ENTRIES SUPPLIED -
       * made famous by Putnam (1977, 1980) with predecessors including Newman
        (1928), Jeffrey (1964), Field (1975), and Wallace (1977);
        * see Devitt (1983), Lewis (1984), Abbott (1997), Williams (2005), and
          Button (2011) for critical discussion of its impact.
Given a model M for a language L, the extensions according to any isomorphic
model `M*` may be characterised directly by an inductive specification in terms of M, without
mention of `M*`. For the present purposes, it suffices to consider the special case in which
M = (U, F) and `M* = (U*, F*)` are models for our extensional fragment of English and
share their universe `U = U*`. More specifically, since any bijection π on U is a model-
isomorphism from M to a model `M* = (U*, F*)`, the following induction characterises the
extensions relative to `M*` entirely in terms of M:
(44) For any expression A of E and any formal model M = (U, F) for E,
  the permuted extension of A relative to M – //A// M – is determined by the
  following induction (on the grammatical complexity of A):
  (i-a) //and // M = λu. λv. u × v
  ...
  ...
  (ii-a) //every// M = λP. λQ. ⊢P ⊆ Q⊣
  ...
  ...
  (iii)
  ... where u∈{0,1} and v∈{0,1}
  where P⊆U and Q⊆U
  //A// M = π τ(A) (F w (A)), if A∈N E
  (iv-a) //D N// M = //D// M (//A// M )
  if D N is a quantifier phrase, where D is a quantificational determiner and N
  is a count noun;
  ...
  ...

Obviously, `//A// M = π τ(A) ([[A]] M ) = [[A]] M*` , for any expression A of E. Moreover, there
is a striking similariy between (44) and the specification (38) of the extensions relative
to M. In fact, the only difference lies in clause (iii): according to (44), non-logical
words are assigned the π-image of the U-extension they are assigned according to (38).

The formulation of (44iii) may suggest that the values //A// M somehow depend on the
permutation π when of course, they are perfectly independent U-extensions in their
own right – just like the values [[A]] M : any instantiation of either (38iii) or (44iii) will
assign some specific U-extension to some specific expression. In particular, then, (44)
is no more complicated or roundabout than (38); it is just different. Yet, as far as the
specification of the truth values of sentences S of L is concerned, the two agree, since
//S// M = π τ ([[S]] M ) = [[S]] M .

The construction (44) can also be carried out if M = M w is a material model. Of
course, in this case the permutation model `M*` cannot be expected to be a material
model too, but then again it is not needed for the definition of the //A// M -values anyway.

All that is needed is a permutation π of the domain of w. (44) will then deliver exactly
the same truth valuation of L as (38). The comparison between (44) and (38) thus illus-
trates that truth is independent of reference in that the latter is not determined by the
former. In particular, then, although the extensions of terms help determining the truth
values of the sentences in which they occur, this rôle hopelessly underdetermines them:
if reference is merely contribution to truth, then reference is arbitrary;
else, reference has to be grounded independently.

ACTION ITEM - Set down, unchanged, only those lines above that fall between the line with "isomorphism from M" and the line with "(44) For any", the two end lines included.

ANSWER BOX -
isomorphism from M to a model `M* = (U*, F*)`, the following induction characterises the
extensions relative to `M*` entirely in terms of M:
(44) For any expression A of E and any formal model M = (U, F) for E,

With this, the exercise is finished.